[EXERCISE] Every line in the data below that includes "characteristics" belongs in the answer, copied as it stands.

[GIVEN INFORMATION]
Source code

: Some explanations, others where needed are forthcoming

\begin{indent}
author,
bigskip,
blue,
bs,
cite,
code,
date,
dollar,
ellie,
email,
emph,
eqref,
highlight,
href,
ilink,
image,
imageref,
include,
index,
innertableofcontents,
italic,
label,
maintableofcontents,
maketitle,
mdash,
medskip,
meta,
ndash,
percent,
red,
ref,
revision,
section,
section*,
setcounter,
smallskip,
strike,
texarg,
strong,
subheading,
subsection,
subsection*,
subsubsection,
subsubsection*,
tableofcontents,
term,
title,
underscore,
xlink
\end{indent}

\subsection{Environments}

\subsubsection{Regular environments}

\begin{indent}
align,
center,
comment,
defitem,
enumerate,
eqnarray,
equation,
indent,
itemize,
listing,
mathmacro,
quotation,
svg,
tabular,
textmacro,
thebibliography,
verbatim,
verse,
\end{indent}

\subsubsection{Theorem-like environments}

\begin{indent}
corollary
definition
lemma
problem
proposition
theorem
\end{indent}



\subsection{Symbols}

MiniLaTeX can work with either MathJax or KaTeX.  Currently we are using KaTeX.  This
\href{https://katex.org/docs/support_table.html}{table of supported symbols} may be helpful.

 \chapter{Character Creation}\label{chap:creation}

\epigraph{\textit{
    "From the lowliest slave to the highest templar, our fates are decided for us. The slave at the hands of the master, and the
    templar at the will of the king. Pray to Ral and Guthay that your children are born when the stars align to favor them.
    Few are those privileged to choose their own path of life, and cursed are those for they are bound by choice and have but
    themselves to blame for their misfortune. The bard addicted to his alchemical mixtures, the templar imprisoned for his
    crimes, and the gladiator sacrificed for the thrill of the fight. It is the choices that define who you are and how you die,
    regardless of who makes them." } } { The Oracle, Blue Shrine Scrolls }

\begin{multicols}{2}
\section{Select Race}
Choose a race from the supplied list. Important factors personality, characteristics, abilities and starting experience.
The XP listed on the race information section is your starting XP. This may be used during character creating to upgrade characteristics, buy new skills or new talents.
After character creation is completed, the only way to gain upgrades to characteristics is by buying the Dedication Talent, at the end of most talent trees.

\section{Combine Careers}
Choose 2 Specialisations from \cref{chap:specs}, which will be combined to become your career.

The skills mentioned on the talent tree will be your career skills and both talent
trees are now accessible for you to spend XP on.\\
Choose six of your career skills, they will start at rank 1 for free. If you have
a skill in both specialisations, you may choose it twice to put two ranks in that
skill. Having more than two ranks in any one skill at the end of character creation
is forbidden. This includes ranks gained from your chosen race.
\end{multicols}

[EXERCISE SOLUTION]
Choose a race from the supplied list. Important factors personality, characteristics, abilities and starting experience.
The XP listed on the race information section is your starting XP. This may be used during character creating to upgrade characteristics, buy new skills or new talents.
After character creation is completed, the only way to gain upgrades to characteristics is by buying the Dedication Talent, at the end of most talent trees.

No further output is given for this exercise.